HARISH CHANDOLA has been a journalist for the past 60 years with a vast experience of covering conflicts and wars in Africa and Asia.
He began his career in journalism with a series of articles written on his experiences of travels inside Tibet in 1950 and 1954. He went into Tibet from his native Garhwal on foot since there were no roads and was detained by the Chinese for three months.
In 1955 he was posted to Shillong as the Northeast Correspondent for The Times of India. That was the beginning of his long and intimate association with the region, especially with the Naga national movement which had just launched its armed struggle.
In the 1960s he was posted to Cairo from where he covered the Algerian War of Independence; and was witness to the setting up of the Organization of African Unity (OAU).
In 1964 Chandola returned to India. On the request of Prime Minister Lal Bahadur Shashtri he assisted the Peace Mission trying to broker peace between the Nagas and the Indian Government.
Thereafter Harish Chandola was posted to Singapore and was a correspondent for several Indian and British papers. He covered the wars in Vietnam, Cambodia, Laos and later the events in Malaysia and Indonesia. From Southeast Asia he once again found himself in the Middle East where he covered the Iran-Iraq war, the Iraqi invasion of Kuwait and the US led Gulf War. He returned to India in 1993.
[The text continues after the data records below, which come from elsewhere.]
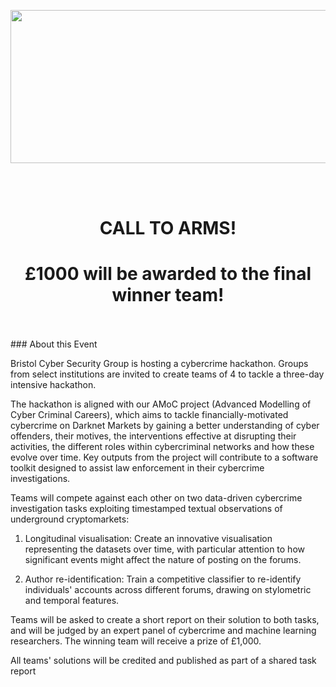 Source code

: <p align="center">
  <img width="600" height="245" src="http://www.bris.ac.uk/media-library/sites/engineering/research/cybersecurity/BCSG%20logo%20small.png">
</p>
<br/><br/>
<div align="center">
<h1> CALL TO ARMS! </h1>
<h1> £1000 will be awarded to the final winner team! </h1> 
</div>
<br/><br/>
### About this Event

Bristol Cyber Security Group is hosting a cybercrime hackathon. Groups from select institutions are invited to create teams of 4 to tackle a three-day intensive hackathon.

The hackathon is aligned with our AMoC project (Advanced Modelling of Cyber Criminal Careers), which aims to tackle financially-motivated cybercrime on Darknet Markets by gaining a better understanding of cyber offenders, their motives, the interventions effective at disrupting their activities, the different roles within cybercriminal networks and how these evolve over time. Key outputs from the project will contribute to a software toolkit designed to assist law enforcement in their cybercrime investigations.

Teams will compete against each other on two data-driven cybercrime investigation tasks exploiting timestamped textual observations of underground cryptomarkets:

1. Longitudinal visualisation: Create an innovative visualisation representing the datasets over time, with particular attention to how significant events might affect the nature of posting on the forums.

2. Author re-identification: Train a competitive classifier to re-identify individuals' accounts across different forums, drawing on stylometric and temporal features.

Teams will be asked to create a short report on their solution to both tasks, and will be judged by an expert panel of cybercrime and machine learning researchers. The winning team will receive a prize of £1,000.

All teams' solutions will be credited and published as part of a shared task report


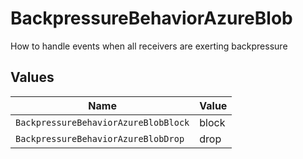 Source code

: # BackpressureBehaviorAzureBlob

How to handle events when all receivers are exerting backpressure


## Values

| Name                                 | Value                                |
| ------------------------------------ | ------------------------------------ |
| `BackpressureBehaviorAzureBlobBlock` | block                                |
| `BackpressureBehaviorAzureBlobDrop`  | drop                                 | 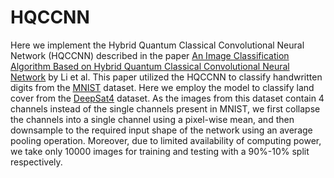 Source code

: # HQCCNN

Here we implement the Hybrid Quantum Classical Convolutional Neural Network (HQCCNN) described in the paper [An Image Classification Algorithm Based on Hybrid Quantum Classical Convolutional Neural Network](https://www.hindawi.com/journals/que/2022/5701479/) by Li et al.  This paper utilized the HQCCNN to classify handwritten digits from the [MNIST](http://yann.lecun.com/exdb/mnist/) dataset.  Here we employ the model to classify land cover from the [DeepSat4](https://csc.lsu.edu/~saikat/deepsat/) dataset. As the images from this dataset contain 4 channels instead of the single channels present in MNIST, we first collapse the channels into a single channel using a pixel-wise mean, and then downsample to the required input shape of the network using an average pooling operation.  Moreover, due to limited availability of computing power, we take only 10000 images for training and testing with a 90%-10% split respectively. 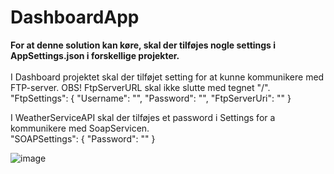 # DashboardApp
**For at denne solution kan køre, skal der tilføjes nogle settings i AppSettings.json i forskellige projekter.**
<br>
<br>
I Dashboard projektet skal der tilføjet setting for at kunne kommunikere med FTP-server.
OBS! FtpServerURL skal ikke slutte med tegnet "/".
<br>
"FtpSettings": {
    "Username": "",
    "Password": "",
    "FtpServerUri": ""
  }
  
  
  I WeatherServiceAPI skal der tilføjes et password i  Settings for a kommunikere med SoapServicen.
<br>
   "SOAPSettings": {
    "Password": ""
  }
  
  ![image](https://user-images.githubusercontent.com/36636158/160300070-dc48afea-0933-418f-84d7-4c9d2834f2cc.png)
Chandola lives in Joshimath, Uttarakhand where he continues to write for the local newspapers, and grows apples and potatoes.
This book tells the story of the Naga people who live in the northeast corner of India. Some of them, under the leadership of Mr. Zapuhizo had in early 1950's launched an armed movement to form an independent country.
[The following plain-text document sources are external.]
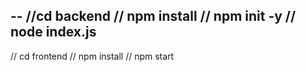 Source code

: --
//cd backend
// npm install 
// npm init -y 
// node index.js
--
// cd frontend
// npm install
// npm start   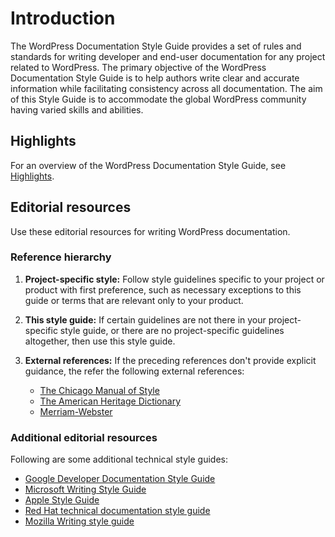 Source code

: # Introduction

The WordPress Documentation Style Guide provides a set of rules and standards for writing developer and end-user documentation for any project related to WordPress.
The primary objective of the WordPress Documentation Style Guide is to help authors write clear and accurate information while facilitating consistency across all documentation. The aim of this Style Guide is to accommodate the global WordPress community having varied skills and abilities.

## Highlights

For an overview of the WordPress Documentation Style Guide, see [Highlights](https://make.wordpress.org/docs/style-guide/welcome/highlights/).

## Editorial resources

Use these editorial resources for writing WordPress documentation.

### Reference hierarchy

1. **Project-specific style:** Follow style guidelines specific to your project or product with first preference, such as necessary exceptions to this guide or terms that are relevant only to your product.

2. **This style guide:** If certain guidelines are not there in your project-specific style guide, or there are no project-specific guidelines altogether, then use this style guide.

3. **External references:** If the preceding references don't provide explicit guidance, the refer the following external references:
   - [The Chicago Manual of Style](https://www.chicagomanualofstyle.org/home.html)  
   - [The American Heritage Dictionary](https://ahdictionary.com/)  
   - [Merriam-Webster](https://www.merriam-webster.com/)

### Additional editorial resources

Following are some additional technical style guides:

- [Google Developer Documentation Style Guide](https://developers.google.com/style)  
- [Microsoft Writing Style Guide](https://docs.microsoft.com/style-guide/welcome/)  
- [Apple Style Guide](https://help.apple.com/applestyleguide/)
- [Red Hat technical documentation style guide](https://stylepedia.net/)  
- [Mozilla Writing style guide](https://developer.mozilla.org/docs/MDN/Guidelines/Writing_style_guide)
The book relates the various stages through which the Naga struggle has passed, from mobilizing political consciousness among the people, organizing a guerilla force, a period of bitter fighting and bloodshed, getting weapons from abroad, a failed period of negotiations, to fighting again and a second ceasefire.
Many people suffered and several got killed in this fighting. This was the first armed struggle in India. It gave rise to many other such struggles in the northeast. The Naga movement is the mother of armed struggle in India.
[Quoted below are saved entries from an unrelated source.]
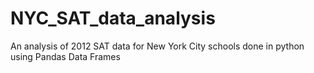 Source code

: # NYC_SAT_data_analysis
An analysis of 2012 SAT data for New York City schools done in python using Pandas Data Frames
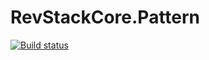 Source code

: # RevStackCore.Pattern

[![Build status](https://ci.appveyor.com/api/projects/status/t345f668mj31bhxv?svg=true)](https://ci.appveyor.com/project/tachyon1337/pattern-exnpk)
The book describes the long history from the birth of the State of Nagaland to the current movement led by the National Socialist Council of Nagalim (NSCN) for the unification of Naga inhabited areas of Nagaland, Manipur, Assam and Arunachal Pradesh under one administration. It deals with the Indo-Naga peace talks and the possibility of political resolution through negotiations.
India is inhabited by a large number of ethnic minorities, or tribes as they are called, about whom the country knows little. Where have these people come from, at what period of time?
The Naga tribes live in Nagaland state and also in Assam, Arunachal Pradesh, Manipur, extending up to northwest Burma (Myanmar). It is believed that they came from Southeast Asia, some say from southeast China, over a thousand years ago, and established their villages in eastern Himalayas where these mountains take a southern turn. Their villages have throughout been self-governed, which gives them their special character. At the time of Indian independence in 1947, some of these tribes declared themselves independent.
In the second half of the 19th century many of them had been conquered by the British who transferred their territory to India with the rest of the country at the time of independence.
How did the British Empire enter these hills, how many wars it fought to conquer and subjugate some of these tribes and how some of them decided to remain independent and not be a part of India, is the story this book tells. Their fight has not quite ended. There is a ceasefire in these hills between the Indian forces and fighters of the National Socialist Council of Nagalim (NSCN), a large Naga organization, to allow them to negotiate a settlement.